## Problem description
Please repeat the lines below exactly. Begin with the line containing "그다음 **'유제품 코너'**로 가서 우유를 담습니다." and go on through the line containing "무한 반복: 첫 번째".

*** Opening Data for analysis ***

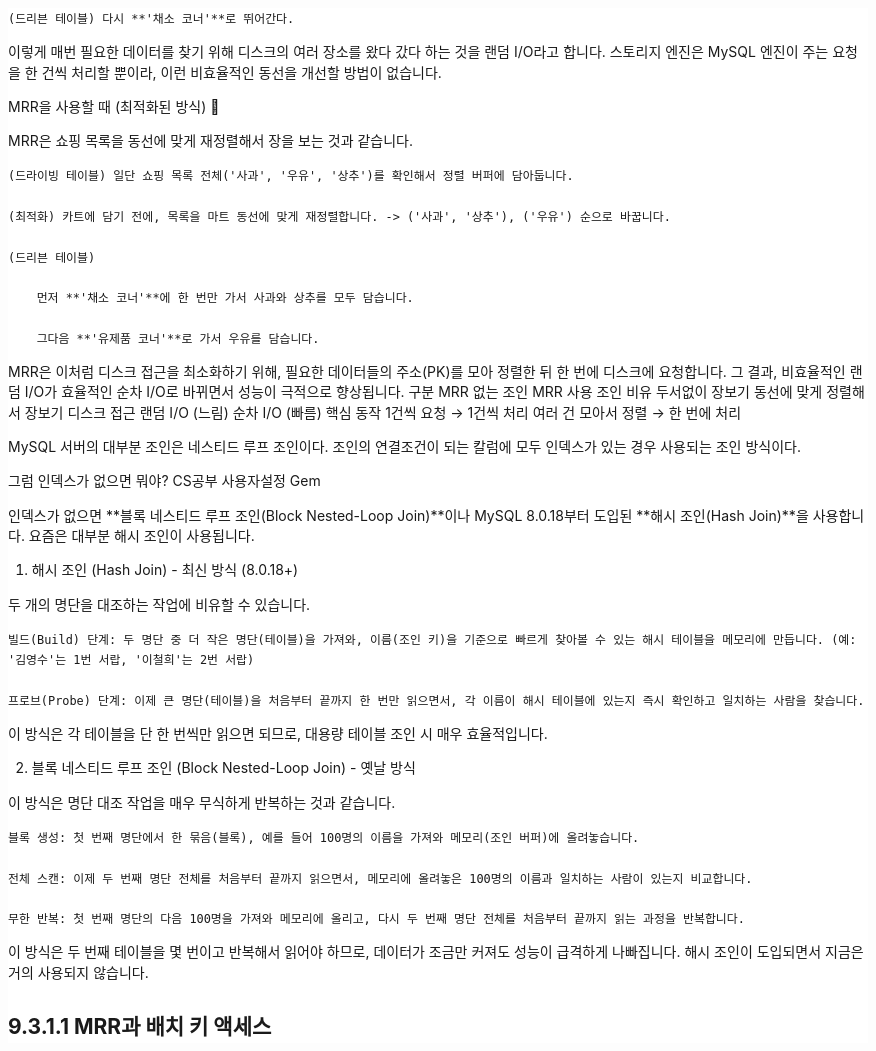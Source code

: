     (드리븐 테이블) 다시 **'채소 코너'**로 뛰어간다.

이렇게 매번 필요한 데이터를 찾기 위해 디스크의 여러 장소를 왔다 갔다 하는 것을 랜덤 I/O라고 합니다. 스토리지 엔진은 MySQL 엔진이 주는 요청을 한 건씩 처리할 뿐이라, 이런 비효율적인 동선을 개선할 방법이 없습니다.

MRR을 사용할 때 (최적화된 방식) 🚀

MRR은 쇼핑 목록을 동선에 맞게 재정렬해서 장을 보는 것과 같습니다.

    (드라이빙 테이블) 일단 쇼핑 목록 전체('사과', '우유', '상추')를 확인해서 정렬 버퍼에 담아둡니다.

    (최적화) 카트에 담기 전에, 목록을 마트 동선에 맞게 재정렬합니다. -> ('사과', '상추'), ('우유') 순으로 바꿉니다.

    (드리븐 테이블)

        먼저 **'채소 코너'**에 한 번만 가서 사과와 상추를 모두 담습니다.

        그다음 **'유제품 코너'**로 가서 우유를 담습니다.

MRR은 이처럼 디스크 접근을 최소화하기 위해, 필요한 데이터들의 주소(PK)를 모아 정렬한 뒤 한 번에 디스크에 요청합니다. 그 결과, 비효율적인 랜덤 I/O가 효율적인 순차 I/O로 바뀌면서 성능이 극적으로 향상됩니다.
구분	MRR 없는 조인	MRR 사용 조인
비유	두서없이 장보기	동선에 맞게 정렬해서 장보기
디스크 접근	랜덤 I/O (느림)	순차 I/O (빠름)
핵심 동작	1건씩 요청 → 1건씩 처리	여러 건 모아서 정렬 → 한 번에 처리


MySQL 서버의 대부분 조인은 네스티드 루프 조인이다. 조인의 연결조건이 되는 칼럼에 모두 인덱스가 있는 경우 사용되는 조인 방식이다.


그럼 인덱스가 없으면 뭐야?
CS공부
사용자설정 Gem

인덱스가 없으면 **블록 네스티드 루프 조인(Block Nested-Loop Join)**이나 MySQL 8.0.18부터 도입된 **해시 조인(Hash Join)**을 사용합니다. 요즘은 대부분 해시 조인이 사용됩니다.

1. 해시 조인 (Hash Join) - 최신 방식 (8.0.18+)

두 개의 명단을 대조하는 작업에 비유할 수 있습니다.

    빌드(Build) 단계: 두 명단 중 더 작은 명단(테이블)을 가져와, 이름(조인 키)을 기준으로 빠르게 찾아볼 수 있는 해시 테이블을 메모리에 만듭니다. (예: '김영수'는 1번 서랍, '이철희'는 2번 서랍)

    프로브(Probe) 단계: 이제 큰 명단(테이블)을 처음부터 끝까지 한 번만 읽으면서, 각 이름이 해시 테이블에 있는지 즉시 확인하고 일치하는 사람을 찾습니다.

이 방식은 각 테이블을 단 한 번씩만 읽으면 되므로, 대용량 테이블 조인 시 매우 효율적입니다.

2. 블록 네스티드 루프 조인 (Block Nested-Loop Join) - 옛날 방식

이 방식은 명단 대조 작업을 매우 무식하게 반복하는 것과 같습니다.

    블록 생성: 첫 번째 명단에서 한 묶음(블록), 예를 들어 100명의 이름을 가져와 메모리(조인 버퍼)에 올려놓습니다.

    전체 스캔: 이제 두 번째 명단 전체를 처음부터 끝까지 읽으면서, 메모리에 올려놓은 100명의 이름과 일치하는 사람이 있는지 비교합니다.

    무한 반복: 첫 번째 명단의 다음 100명을 가져와 메모리에 올리고, 다시 두 번째 명단 전체를 처음부터 끝까지 읽는 과정을 반복합니다.

이 방식은 두 번째 테이블을 몇 번이고 반복해서 읽어야 하므로, 데이터가 조금만 커져도 성능이 급격하게 나빠집니다. 해시 조인이 도입되면서 지금은 거의 사용되지 않습니다.

## 9.3.1.1 MRR과 배치 키 액세스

*** Closing Data for analysis ***

## Written response
        그다음 **'유제품 코너'**로 가서 우유를 담습니다.

MRR은 이처럼 디스크 접근을 최소화하기 위해, 필요한 데이터들의 주소(PK)를 모아 정렬한 뒤 한 번에 디스크에 요청합니다. 그 결과, 비효율적인 랜덤 I/O가 효율적인 순차 I/O로 바뀌면서 성능이 극적으로 향상됩니다.
구분	MRR 없는 조인	MRR 사용 조인
비유	두서없이 장보기	동선에 맞게 정렬해서 장보기
디스크 접근	랜덤 I/O (느림)	순차 I/O (빠름)
핵심 동작	1건씩 요청 → 1건씩 처리	여러 건 모아서 정렬 → 한 번에 처리


MySQL 서버의 대부분 조인은 네스티드 루프 조인이다. 조인의 연결조건이 되는 칼럼에 모두 인덱스가 있는 경우 사용되는 조인 방식이다.


그럼 인덱스가 없으면 뭐야?
CS공부
사용자설정 Gem

인덱스가 없으면 **블록 네스티드 루프 조인(Block Nested-Loop Join)**이나 MySQL 8.0.18부터 도입된 **해시 조인(Hash Join)**을 사용합니다. 요즘은 대부분 해시 조인이 사용됩니다.

1. 해시 조인 (Hash Join) - 최신 방식 (8.0.18+)

두 개의 명단을 대조하는 작업에 비유할 수 있습니다.

    빌드(Build) 단계: 두 명단 중 더 작은 명단(테이블)을 가져와, 이름(조인 키)을 기준으로 빠르게 찾아볼 수 있는 해시 테이블을 메모리에 만듭니다. (예: '김영수'는 1번 서랍, '이철희'는 2번 서랍)

    프로브(Probe) 단계: 이제 큰 명단(테이블)을 처음부터 끝까지 한 번만 읽으면서, 각 이름이 해시 테이블에 있는지 즉시 확인하고 일치하는 사람을 찾습니다.

이 방식은 각 테이블을 단 한 번씩만 읽으면 되므로, 대용량 테이블 조인 시 매우 효율적입니다.

2. 블록 네스티드 루프 조인 (Block Nested-Loop Join) - 옛날 방식

이 방식은 명단 대조 작업을 매우 무식하게 반복하는 것과 같습니다.

    블록 생성: 첫 번째 명단에서 한 묶음(블록), 예를 들어 100명의 이름을 가져와 메모리(조인 버퍼)에 올려놓습니다.

    전체 스캔: 이제 두 번째 명단 전체를 처음부터 끝까지 읽으면서, 메모리에 올려놓은 100명의 이름과 일치하는 사람이 있는지 비교합니다.

    무한 반복: 첫 번째 명단의 다음 100명을 가져와 메모리에 올리고, 다시 두 번째 명단 전체를 처음부터 끝까지 읽는 과정을 반복합니다.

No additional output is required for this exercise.